House of Bishops’ statement avoids the real issue
The statement issued on the 5th October by the House of Bishops following their special meeting to consider the present crisis in the Church of Ireland over the civil partnership of a serving cleric and his bishop’s approval, is sadly disappointing and completely inadequate. It utterly fails to address the real issue. It is not good enough for the House of Bishops to say that they met because of ‘current disquiet in the church caused by disagreements on the matter of human sexuality.’ The real issue is that a cleric entered into a civil partnership with the full knowledge of his bishop. This is the source of the problem and the cause of subsequent disquiet. The action of the bishop and the cleric is completely ignored and that is not acceptable. The fact that there is no specific mention of the real issue can only imply that the House of Bishops have effectively endorsed the actions of both Dean Tom Gordon and Bishop Burrows.
Amazingly, there is not even an expression of regret by the House of Bishops that one of their own has thrown the Church of Ireland into such ‘disquiet’. There appears to be no attempt to address the civil partnership and the action of the bishop. This obviously is a deliberate ploy to shift the focus away from the sinful actions of these clergy to a debating forum. This a gross dereliction of duty by the House of Bishops to restore godly discipline to the church. Indeed, this failure to address the action of the Dean and the bishop effectively prejudices any proposed future conference, for it sends out the signal that such civil partnerships are acceptable and gives the green light for other clergy civil partnerships.

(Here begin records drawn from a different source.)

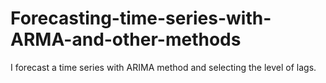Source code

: # Forecasting-time-series-with-ARMA-and-other-methods
I forecast a time series with ARIMA method and selecting the level of lags.  
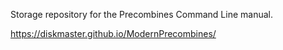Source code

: Storage repository for the Precombines Command Line manual.

https://diskmaster.github.io/ModernPrecombines/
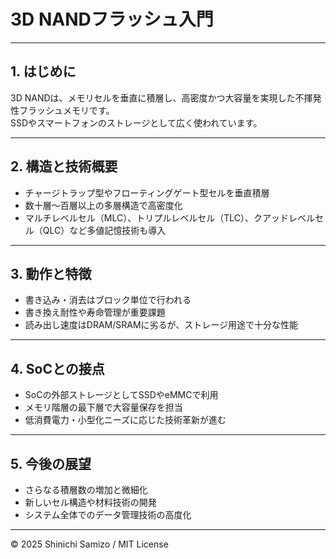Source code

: # 3D NANDフラッシュ入門

---

## 1. はじめに

3D NANDは、メモリセルを垂直に積層し、高密度かつ大容量を実現した不揮発性フラッシュメモリです。  
SSDやスマートフォンのストレージとして広く使われています。

---

## 2. 構造と技術概要

- チャージトラップ型やフローティングゲート型セルを垂直積層
- 数十層〜百層以上の多層構造で高密度化
- マルチレベルセル（MLC）、トリプルレベルセル（TLC）、クアッドレベルセル（QLC）など多値記憶技術も導入

---

## 3. 動作と特徴

- 書き込み・消去はブロック単位で行われる
- 書き換え耐性や寿命管理が重要課題
- 読み出し速度はDRAM/SRAMに劣るが、ストレージ用途で十分な性能

---

## 4. SoCとの接点

- SoCの外部ストレージとしてSSDやeMMCで利用
- メモリ階層の最下層で大容量保存を担当
- 低消費電力・小型化ニーズに応じた技術革新が進む

---

## 5. 今後の展望

- さらなる積層数の増加と微細化
- 新しいセル構造や材料技術の開発
- システム全体でのデータ管理技術の高度化

---

© 2025 Shinichi Samizo / MIT License

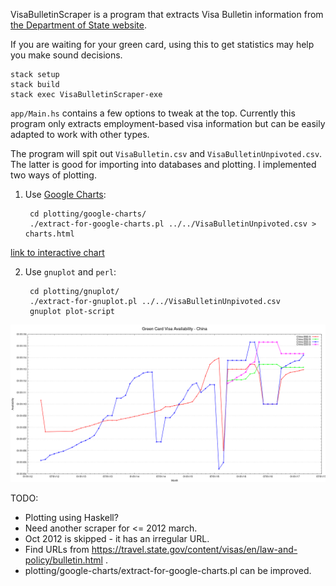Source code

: VisaBulletinScraper is a program that extracts Visa Bulletin information from [the Department of State website](https://travel.state.gov/content/visas/en/law-and-policy/bulletin.html).

If you are waiting for your green card, using this to get statistics may help you make sound decisions.

    stack setup
    stack build
    stack exec VisaBulletinScraper-exe

`app/Main.hs` contains a few options to tweak at the top.  Currently this program only extracts employment-based visa information but can be easily adapted to work with other types.

The program will spit out `VisaBulletin.csv` and `VisaBulletinUnpivoted.csv`.  The latter is good for importing into databases and plotting.  I implemented two ways of plotting.

1. Use [Google Charts](https://developers.google.com/chart/):

        cd plotting/google-charts/
        ./extract-for-google-charts.pl ../../VisaBulletinUnpivoted.csv > charts.html

  [link to interactive chart](https://rawgit.com/harryxp/VisaBulletinScraper/master/plotting/google-charts/charts.html)

2. Use `gnuplot` and `perl`:

        cd plotting/gnuplot/
        ./extract-for-gnuplot.pl ../../VisaBulletinUnpivoted.csv
        gnuplot plot-script

  ![Green Card Visa Availability - China](plotting/gnuplot/VisaAvailabilityChina.png)

TODO:
- Plotting using Haskell?
- Need another scraper for <= 2012 march.
- Oct 2012 is skipped - it has an irregular URL.
- Find URLs from https://travel.state.gov/content/visas/en/law-and-policy/bulletin.html .
- plotting/google-charts/extract-for-google-charts.pl can be improved.

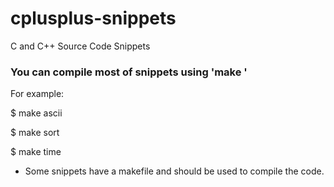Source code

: # cplusplus-snippets
C and C++ Source Code Snippets

### You can compile most of snippets using 'make <name-of-file-without-extension>'

For example:

$ make ascii

$ make sort

$ make time

- Some snippets have a makefile and should be used to compile the code.
 
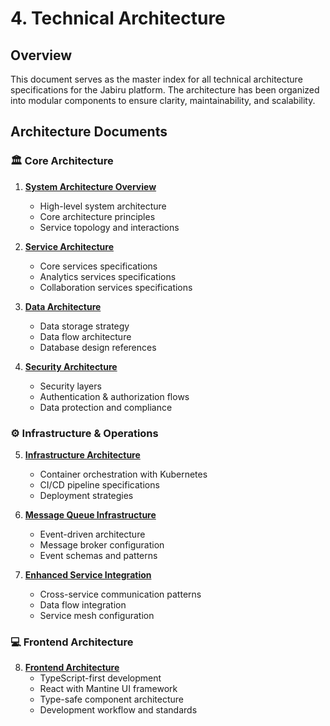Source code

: # 4. Technical Architecture

## Overview

This document serves as the master index for all technical architecture specifications for the Jabiru platform. The architecture has been organized into modular components to ensure clarity, maintainability, and scalability.

## Architecture Documents

### 🏛️ Core Architecture

1. **[System Architecture Overview](./architecture/401_system_overview.md)**
   - High-level system architecture
   - Core architecture principles
   - Service topology and interactions

2. **[Service Architecture](./architecture/402_service_architecture.md)**
   - Core services specifications
   - Analytics services specifications
   - Collaboration services specifications

3. **[Data Architecture](./architecture/403_data_architecture.md)**
   - Data storage strategy
   - Data flow architecture
   - Database design references

4. **[Security Architecture](./architecture/404_security_architecture.md)**
   - Security layers
   - Authentication & authorization flows
   - Data protection and compliance

### ⚙️ Infrastructure & Operations

5. **[Infrastructure Architecture](./architecture/405_infrastructure_architecture.md)**
   - Container orchestration with Kubernetes
   - CI/CD pipeline specifications
   - Deployment strategies

6. **[Message Queue Infrastructure](./architecture/406_message_queue_infrastructure.md)**
   - Event-driven architecture
   - Message broker configuration
   - Event schemas and patterns

7. **[Enhanced Service Integration](./architecture/407_enhanced_service_integration.md)**
   - Cross-service communication patterns
   - Data flow integration
   - Service mesh configuration

### 💻 Frontend Architecture

8. **[Frontend Architecture](./architecture/408_frontend_architecture.md)**
   - TypeScript-first development
   - React with Mantine UI framework
   - Type-safe component architecture
   - Development workflow and standards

Instead of taking a clear biblical stand, the House of Bishops are to issue a pastoral letter to manage a debate in a future conference. Not only is the debate prejudiced to find in favour of homosexual partnerships, but also the debate itself is over. People have effectively made up their minds - certainly Messrs Gordon and Burrows have. No amount of debating is going to change this. Secondly, this conference has ‘no teeth’ - it is not a special General Synod and therefore has no legislative power. This must certainly suit the revisionist bishops as it doesn’t allow any decision to be made. Rather, whilst allowing everyone to have their ’say’, there is now a chance to ’stage-manage’ a slow process of acceptance of the revisionist agenda into the Church of Ireland.
If a conference is to be held, the Dean and the Bishop should immediately stand down from pastoral responsibilities otherwise the outcome of the conference must surely include an acceptance of the present situation. Furthermore, whilst a conference may give a chance for people of different views to air their viewpoint, one wonders how it can possibly strive ‘to discern the mind of Christ’ when the mind of Christ is clearly expressed in his Word! The issue of whether or not homosexuality is a valid life style for a Christian is not a matter of the interpretation of Scripture, but of the authority of Scripture. There is only one valid standard of Christian living to which all Christians are called and there are no exceptions for any particular group. God’s Word is clear that all sexual lifestyles outside of marriage (one man and one woman in faithful life-long union) is sinful and wrong.